-- Supplied data follows --

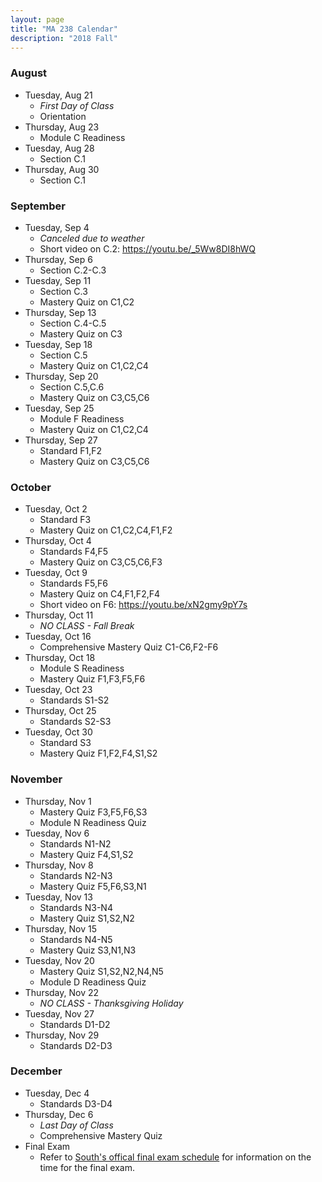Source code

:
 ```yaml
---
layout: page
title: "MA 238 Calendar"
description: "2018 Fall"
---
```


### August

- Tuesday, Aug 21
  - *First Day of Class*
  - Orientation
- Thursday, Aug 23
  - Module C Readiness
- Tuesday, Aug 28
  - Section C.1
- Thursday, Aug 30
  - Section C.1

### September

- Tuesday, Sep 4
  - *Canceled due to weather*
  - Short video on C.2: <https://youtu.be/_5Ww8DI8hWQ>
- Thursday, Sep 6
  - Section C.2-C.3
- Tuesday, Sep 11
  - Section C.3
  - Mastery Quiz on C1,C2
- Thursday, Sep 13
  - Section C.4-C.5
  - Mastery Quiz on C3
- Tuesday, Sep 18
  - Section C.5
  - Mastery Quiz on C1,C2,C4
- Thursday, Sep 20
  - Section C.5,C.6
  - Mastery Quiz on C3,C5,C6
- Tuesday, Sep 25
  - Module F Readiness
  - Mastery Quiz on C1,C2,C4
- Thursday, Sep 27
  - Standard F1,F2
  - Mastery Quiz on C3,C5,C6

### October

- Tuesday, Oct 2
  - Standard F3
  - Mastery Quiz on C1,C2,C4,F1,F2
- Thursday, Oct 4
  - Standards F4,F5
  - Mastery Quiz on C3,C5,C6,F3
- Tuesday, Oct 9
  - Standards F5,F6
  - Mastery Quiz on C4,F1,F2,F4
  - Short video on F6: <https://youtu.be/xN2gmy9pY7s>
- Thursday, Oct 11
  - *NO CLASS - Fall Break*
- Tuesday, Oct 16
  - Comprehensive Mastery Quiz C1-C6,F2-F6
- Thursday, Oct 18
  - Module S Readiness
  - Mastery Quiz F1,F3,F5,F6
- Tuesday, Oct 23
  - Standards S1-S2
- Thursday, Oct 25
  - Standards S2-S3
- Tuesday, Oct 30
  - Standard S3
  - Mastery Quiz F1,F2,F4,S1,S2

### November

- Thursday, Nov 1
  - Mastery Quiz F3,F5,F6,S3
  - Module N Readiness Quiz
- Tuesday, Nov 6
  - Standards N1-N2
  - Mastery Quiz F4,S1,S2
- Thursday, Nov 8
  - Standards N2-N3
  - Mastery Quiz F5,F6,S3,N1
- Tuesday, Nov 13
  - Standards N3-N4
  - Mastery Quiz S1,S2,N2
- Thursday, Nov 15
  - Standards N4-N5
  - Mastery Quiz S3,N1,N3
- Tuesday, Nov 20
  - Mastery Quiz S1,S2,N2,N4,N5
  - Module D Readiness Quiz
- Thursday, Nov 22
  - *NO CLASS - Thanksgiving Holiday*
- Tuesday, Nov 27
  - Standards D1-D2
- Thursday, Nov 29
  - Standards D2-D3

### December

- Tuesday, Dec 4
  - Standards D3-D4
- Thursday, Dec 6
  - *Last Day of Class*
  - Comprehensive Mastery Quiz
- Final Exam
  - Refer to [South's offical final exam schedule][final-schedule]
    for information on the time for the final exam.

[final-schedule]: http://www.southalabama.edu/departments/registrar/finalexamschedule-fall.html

-- Supplied data concluded --

What you are asked to do
Your answer must restate the entries word for word and contain no pictures.

Answer for the task
Source code

:
 ```yaml
---
layout: page
title: "MA 238 Calendar"
description: "2018 Fall"
---
```


### August

- Tuesday, Aug 21
  - *First Day of Class*
  - Orientation
- Thursday, Aug 23
  - Module C Readiness
- Tuesday, Aug 28
  - Section C.1
- Thursday, Aug 30
  - Section C.1

### September

- Tuesday, Sep 4
  - *Canceled due to weather*
  - Short video on C.2: <https://youtu.be/_5Ww8DI8hWQ>
- Thursday, Sep 6
  - Section C.2-C.3
- Tuesday, Sep 11
  - Section C.3
  - Mastery Quiz on C1,C2
- Thursday, Sep 13
  - Section C.4-C.5
  - Mastery Quiz on C3
- Tuesday, Sep 18
  - Section C.5
  - Mastery Quiz on C1,C2,C4
- Thursday, Sep 20
  - Section C.5,C.6
  - Mastery Quiz on C3,C5,C6
- Tuesday, Sep 25
  - Module F Readiness
  - Mastery Quiz on C1,C2,C4
- Thursday, Sep 27
  - Standard F1,F2
  - Mastery Quiz on C3,C5,C6

### October

- Tuesday, Oct 2
  - Standard F3
  - Mastery Quiz on C1,C2,C4,F1,F2
- Thursday, Oct 4
  - Standards F4,F5
  - Mastery Quiz on C3,C5,C6,F3
- Tuesday, Oct 9
  - Standards F5,F6
  - Mastery Quiz on C4,F1,F2,F4
  - Short video on F6: <https://youtu.be/xN2gmy9pY7s>
- Thursday, Oct 11
  - *NO CLASS - Fall Break*
- Tuesday, Oct 16
  - Comprehensive Mastery Quiz C1-C6,F2-F6
- Thursday, Oct 18
  - Module S Readiness
  - Mastery Quiz F1,F3,F5,F6
- Tuesday, Oct 23
  - Standards S1-S2
- Thursday, Oct 25
  - Standards S2-S3
- Tuesday, Oct 30
  - Standard S3
  - Mastery Quiz F1,F2,F4,S1,S2

### November

- Thursday, Nov 1
  - Mastery Quiz F3,F5,F6,S3
  - Module N Readiness Quiz
- Tuesday, Nov 6
  - Standards N1-N2
  - Mastery Quiz F4,S1,S2
- Thursday, Nov 8
  - Standards N2-N3
  - Mastery Quiz F5,F6,S3,N1
- Tuesday, Nov 13
  - Standards N3-N4
  - Mastery Quiz S1,S2,N2
- Thursday, Nov 15
  - Standards N4-N5
  - Mastery Quiz S3,N1,N3
- Tuesday, Nov 20
  - Mastery Quiz S1,S2,N2,N4,N5
  - Module D Readiness Quiz
- Thursday, Nov 22
  - *NO CLASS - Thanksgiving Holiday*
- Tuesday, Nov 27
  - Standards D1-D2
- Thursday, Nov 29
  - Standards D2-D3

### December

- Tuesday, Dec 4
  - Standards D3-D4
- Thursday, Dec 6
  - *Last Day of Class*
  - Comprehensive Mastery Quiz
- Final Exam
  - Refer to [South's offical final exam schedule][final-schedule]
    for information on the time for the final exam.

[final-schedule]: http://www.southalabama.edu/departments/registrar/finalexamschedule-fall.html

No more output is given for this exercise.